Every line in the data below that includes "helps" belongs in the answer, copied as it stands.

Stored items from a collection:
*** Begin section ***
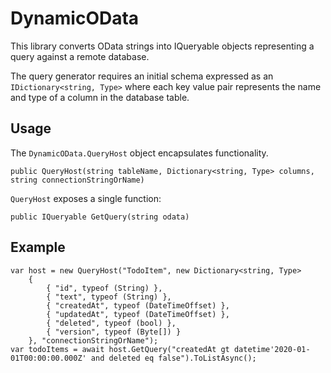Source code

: # DynamicOData

This library converts OData strings into IQueryable objects representing a
query against a remote database. 

The query generator requires an initial schema expressed as an 
`IDictionary<string, Type>` where each key value pair represents the name and
type of a column in the database table.

## Usage

The `DynamicOData.QueryHost` object encapsulates functionality.

	public QueryHost(string tableName, Dictionary<string, Type> columns, string connectionStringOrName)

`QueryHost` exposes a single function:

	public IQueryable GetQuery(string odata)

## Example

    var host = new QueryHost("TodoItem", new Dictionary<string, Type>
        {
            { "id", typeof (String) },
            { "text", typeof (String) },
            { "createdAt", typeof (DateTimeOffset) },
            { "updatedAt", typeof (DateTimeOffset) },
            { "deleted", typeof (bool) },
            { "version", typeof (Byte[]) }
        }, "connectionStringOrName");
    var todoItems = await host.GetQuery("createdAt gt datetime'2020-01-01T00:00:00.000Z' and deleted eq false").ToListAsync();
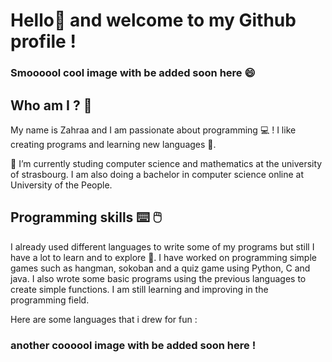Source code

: # Hello👋 and welcome to my Github profile !

### Smoooool cool image with be added soon  here 😄


## Who am I ? :book:
My name is Zahraa and I am passionate about programming :computer: ! I like creating programs and learning new languages 🥰. 

🌱 I’m currently studing computer science and mathematics at the university of strasbourg. I am also doing a bachelor in computer science online at University of the People. 


## Programming skills ⌨️ 🖱️
I already used different languages to write some of my programs but still I have a lot to learn and to explore 🔭. 
I have worked on programming simple games such as hangman, sokoban and a quiz game using Python, C and java. I also wrote some basic programs using the previous languages to create simple functions. 
I am still learning and improving in the programming field.

Here are some languages that i drew for fun : 

### another coooool image with be added soon  here ! 



<!--

- 🔭 I’m currently working on ...
- 🌱 I’m currently learning ...
- 👯 I’m looking to collaborate on ...
- 🤔 I’m looking for help with ...
- 💬 Ask me about ...
- 📫 How to reach me: ...
- 😄 Pronouns: ...
- ⚡ Fun fact: ...
-->
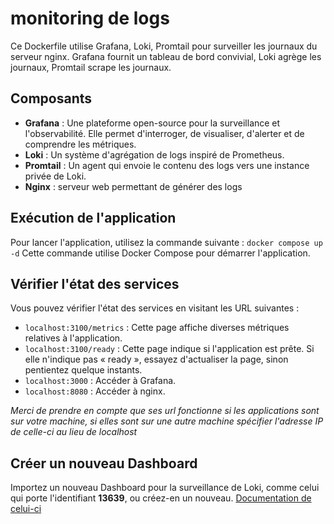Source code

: # monitoring de logs
Ce Dockerfile utilise Grafana, Loki, Promtail pour surveiller les journaux du serveur nginx. Grafana fournit un tableau de bord convivial, Loki agrège les journaux, Promtail scrape les journaux.

## Composants
- **Grafana** : Une plateforme open-source pour la surveillance et l'observabilité. Elle permet d'interroger, de visualiser, d'alerter et de comprendre les métriques.
- **Loki** : Un système d'agrégation de logs inspiré de Prometheus.
- **Promtail** : Un agent qui envoie le contenu des logs vers une instance privée de Loki.
- **Nginx** : serveur web permettant de générer des logs

## Exécution de l'application
Pour lancer l'application, utilisez la commande suivante : `docker compose up -d`
Cette commande utilise Docker Compose pour démarrer l'application.

## Vérifier l'état des services
Vous pouvez vérifier l'état des services en visitant les URL suivantes :
- `localhost:3100/metrics` : Cette page affiche diverses métriques relatives à l'application.
- `localhost:3100/ready` : Cette page indique si l'application est prête. Si elle n'indique pas « ready », essayez d'actualiser la page, sinon pentientez quelque instants.
- `localhost:3000` : Accéder à Grafana.
- `localhost:8080` : Accéder à nginx.

*Merci de prendre en compte que ses url fonctionne si les applications sont sur votre machine, si elles sont sur une autre machine spécifier l'adresse IP de celle-ci au lieu de localhost*

## Créer un nouveau Dashboard
Importez un nouveau Dashboard pour la surveillance de Loki, comme celui qui porte l'identifiant **13639**, ou créez-en un nouveau.
<a href="https://grafana.com/grafana/dashboards/13639-logs-app/">Documentation de celui-ci</a>
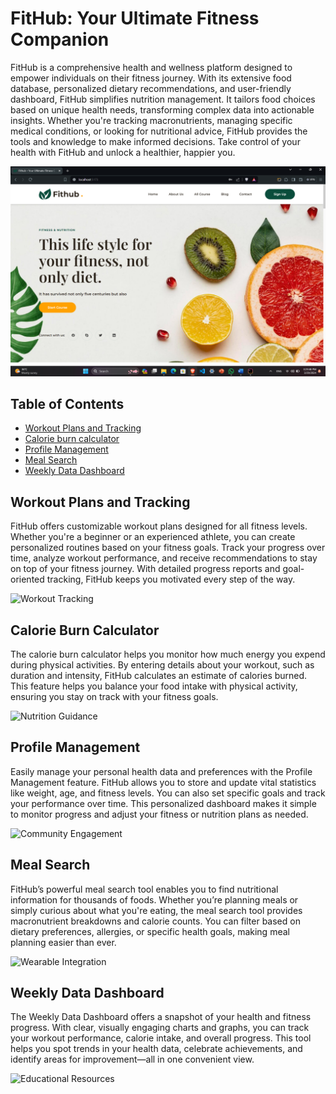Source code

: # FitHub: Your Ultimate Fitness Companion

FitHub is a comprehensive health and wellness platform designed to empower individuals on their fitness journey. With its extensive food database, personalized dietary recommendations, and user-friendly dashboard, FitHub simplifies nutrition management. It tailors food choices based on unique health needs, transforming complex data into actionable insights. Whether you're tracking macronutrients, managing specific medical conditions, or looking for nutritional advice, FitHub provides the tools and knowledge to make informed decisions. Take control of your health with FitHub and unlock a healthier, happier you.

![Workout Tracking](./fithub%20images/Screenshot%202024-03-29%20152950.png)

## Table of Contents
- [Workout Plans and Tracking](#workout-plans-and-tracking)
- [Calorie burn calculator](#calorie-burn-calculator)
- [Profile Management](#profile-management)
- [Meal Search](#meal-search)
- [Weekly Data Dashboard](#weekly-data-dashboard)

## Workout Plans and Tracking
FitHub offers customizable workout plans designed for all fitness levels. Whether you're a beginner or an experienced athlete, you can create personalized routines based on your fitness goals. Track your progress over time, analyze workout performance, and receive recommendations to stay on top of your fitness journey. With detailed progress reports and goal-oriented tracking, FitHub keeps you motivated every step of the way.

![Workout Tracking](./images/workout_tracking.png)

## Calorie Burn Calculator
The calorie burn calculator helps you monitor how much energy you expend during physical activities. By entering details about your workout, such as duration and intensity, FitHub calculates an estimate of calories burned. This feature helps you balance your food intake with physical activity, ensuring you stay on track with your fitness goals.

![Nutrition Guidance](./images/nutrition_guidance.png)

## Profile Management
Easily manage your personal health data and preferences with the Profile Management feature. FitHub allows you to store and update vital statistics like weight, age, and fitness levels. You can also set specific goals and track your performance over time. This personalized dashboard makes it simple to monitor progress and adjust your fitness or nutrition plans as needed.

![Community Engagement](./images/community_engagement.png)

## Meal Search
FitHub’s powerful meal search tool enables you to find nutritional information for thousands of foods. Whether you’re planning meals or simply curious about what you're eating, the meal search tool provides macronutrient breakdowns and calorie counts. You can filter based on dietary preferences, allergies, or specific health goals, making meal planning easier than ever.

![Wearable Integration](./images/wearable_integration.png)

## Weekly Data Dashboard
The Weekly Data Dashboard offers a snapshot of your health and fitness progress. With clear, visually engaging charts and graphs, you can track your workout performance, calorie intake, and overall progress. This tool helps you spot trends in your health data, celebrate achievements, and identify areas for improvement—all in one convenient view.

![Educational Resources](./images/educational_resources.png)
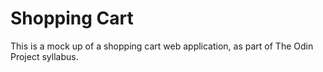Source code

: # Shopping Cart

This is a mock up of a shopping cart web application, as part of The Odin Project syllabus.
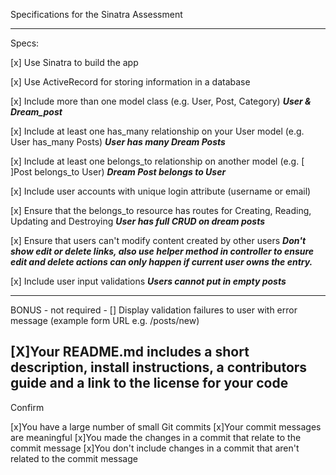 Specifications for the Sinatra Assessment
*******************************************

Specs:

 [x] Use Sinatra to build the app

 [x] Use ActiveRecord for storing information in a database

 [x] Include more than one model class (e.g. User, Post, Category)
   *******User & Dream_post*******

 [x] Include at least one has_many relationship on your User model 
    (e.g.   User has_many Posts)
   *******User has many Dream Posts*******

 [x] Include at least one belongs_to relationship on another model 
    (e.g. [ ]Post belongs_to User)
   *******Dream Post belongs to User*******

 [x] Include user accounts with unique login attribute (username or email)

 [x] Ensure that the belongs_to resource has routes for Creating, Reading,
    Updating and Destroying
   *******User has full CRUD on dream posts*******

 [x] Ensure that users can't modify content created by other users
  *******Don't show edit or delete links, also use helper method in controller to ensure edit and delete actions can only happen if current user owns the entry.*******

 [x] Include user input validations
   *******Users cannot put in empty posts*******

 -----------------------------------------------------------------------
 BONUS - not required - 
  [] Display validation failures to user with error    
    message (example form URL e.g. /posts/new)

  [X]Your README.md includes a short description, install instructions, a contributors guide and a link to the license for your code
  ----------------------------------------------------------------------
Confirm

 [x]You have a large number of small Git commits
 [x]Your commit messages are meaningful
 [x]You made the changes in a commit that relate to the commit message
 [x]You don't include changes in a commit that aren't related to the 
    commit message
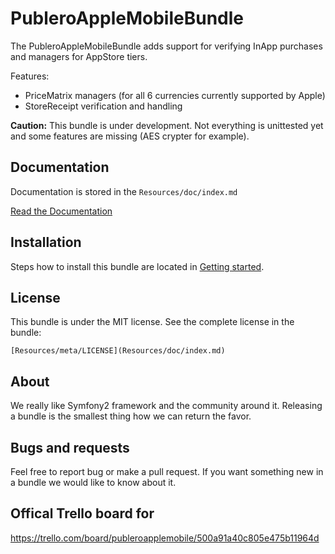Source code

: PubleroAppleMobileBundle
========================

The PubleroAppleMobileBundle adds support for verifying InApp purchases and managers for AppStore tiers.

Features:

- PriceMatrix managers (for all 6 currencies currently supported by Apple)
- StoreReceipt verification and handling

**Caution:** This bundle is under development. Not everything is unittested yet and some features are missing (AES crypter for example).

Documentation
-------------

Documentation is stored in the `Resources/doc/index.md`

[Read the Documentation](Resources/doc/index.md)

Installation
------------

Steps how to install this bundle are located in [Getting started](Resources/doc/index.md).

License
-------

This bundle is under the MIT license. See the complete license in the bundle:

    [Resources/meta/LICENSE](Resources/doc/index.md)
    
About
-----

We really like Symfony2 framework and the community around it. Releasing a bundle is the smallest thing how we can return the favor.

Bugs and requests
-----------------

Feel free to report bug or make a pull request. If you want something new in a bundle we would like to know about it.

Offical Trello board for
------------------------

https://trello.com/board/publeroapplemobile/500a91a40c805e475b11964d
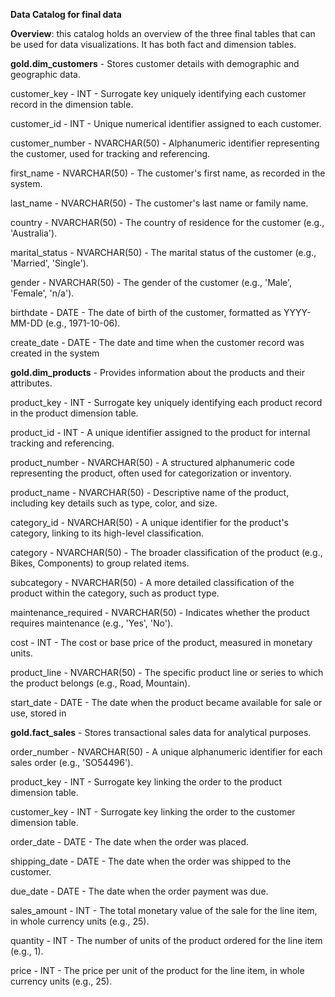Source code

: **Data Catalog for final data**


**Overview**: this catalog holds an overview of the three final tables that can be used for data visualizations. It has both fact and dimension tables.

**gold.dim_customers** - Stores customer details with demographic and geographic data.

  customer_key - INT - Surrogate key uniquely identifying each customer record in the dimension table.
  
  customer_id - INT - Unique numerical identifier assigned to each customer.
  
  customer_number - NVARCHAR(50) - Alphanumeric identifier representing the customer, used for tracking and referencing.
  
  first_name - NVARCHAR(50) - The customer's first name, as recorded in the system.
  
  last_name - NVARCHAR(50) - The customer's last name or family name.
  
  country - NVARCHAR(50) - The country of residence for the customer (e.g., 'Australia').
  
  marital_status - NVARCHAR(50) - The marital status of the customer (e.g., 'Married', 'Single').
  
  gender - NVARCHAR(50) - The gender of the customer (e.g., 'Male', 'Female', 'n/a').
  
  birthdate - DATE - The date of birth of the customer, formatted as YYYY-MM-DD (e.g., 1971-10-06).
  
  create_date - DATE - The date and time when the customer record was created in the system


**gold.dim_products** - Provides information about the products and their attributes.

  product_key - INT - Surrogate key uniquely identifying each product record in the product dimension table.
  
  product_id - INT - A unique identifier assigned to the product for internal tracking and referencing.
  
  product_number - NVARCHAR(50) - A structured alphanumeric code representing the product, often used for categorization or inventory.
  
  product_name - NVARCHAR(50) - Descriptive name of the product, including key details such as type, color, and size.
  
  category_id - NVARCHAR(50) - A unique identifier for the product's category, linking to its high-level classification.
  
  category - NVARCHAR(50) - The broader classification of the product (e.g., Bikes, Components) to group related items.
  
  subcategory - NVARCHAR(50) - A more detailed classification of the product within the category, such as product type.
  
  maintenance_required - NVARCHAR(50) - Indicates whether the product requires maintenance (e.g., 'Yes', 'No').
  
  cost - INT - The cost or base price of the product, measured in monetary units.
  
  product_line - NVARCHAR(50) - The specific product line or series to which the product belongs (e.g., Road, Mountain).
  
  start_date - DATE - The date when the product became available for sale or use, stored in

**gold.fact_sales** - Stores transactional sales data for analytical purposes.

  order_number - NVARCHAR(50) - A unique alphanumeric identifier for each sales order (e.g., 'SO54496').
  
  product_key - INT - Surrogate key linking the order to the product dimension table.
  
  customer_key - INT - Surrogate key linking the order to the customer dimension table.
  
  order_date - DATE - The date when the order was placed.
  
  shipping_date - DATE - The date when the order was shipped to the customer.
  
  due_date - DATE - The date when the order payment was due.
  
  sales_amount - INT - The total monetary value of the sale for the line item, in whole currency units (e.g., 25).
  
  quantity - INT - The number of units of the product ordered for the line item (e.g., 1).
  
  price - INT - The price per unit of the product for the line item, in whole currency units (e.g., 25).
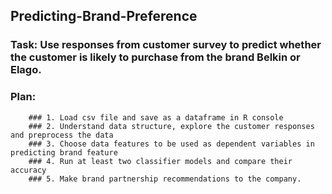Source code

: ## Predicting-Brand-Preference

### Task: Use responses from customer survey to predict whether the customer is likely to purchase from the brand Belkin or Elago.
### Plan:
        ### 1. Load csv file and save as a dataframe in R console
        ### 2. Understand data structure, explore the customer responses and preprocess the data
        ### 3. Choose data features to be used as dependent variables in predicting brand feature
        ### 4. Run at least two classifier models and compare their accuracy
        ### 5. Make brand partnership recommendations to the company.
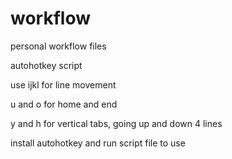 # workflow
personal workflow files

autohotkey script

use ijkl for line movement

u and o for home and end

y and h for vertical tabs, going up and down 4 lines

install autohotkey and run script file to use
*** End section ***
▶ [TASK ANSWER]
The calorie burn calculator helps you monitor how much energy you expend during physical activities. By entering details about your workout, such as duration and intensity, FitHub calculates an estimate of calories burned. This feature helps you balance your food intake with physical activity, ensuring you stay on track with your fitness goals.
The Weekly Data Dashboard offers a snapshot of your health and fitness progress. With clear, visually engaging charts and graphs, you can track your workout performance, calorie intake, and overall progress. This tool helps you spot trends in your health data, celebrate achievements, and identify areas for improvement—all in one convenient view.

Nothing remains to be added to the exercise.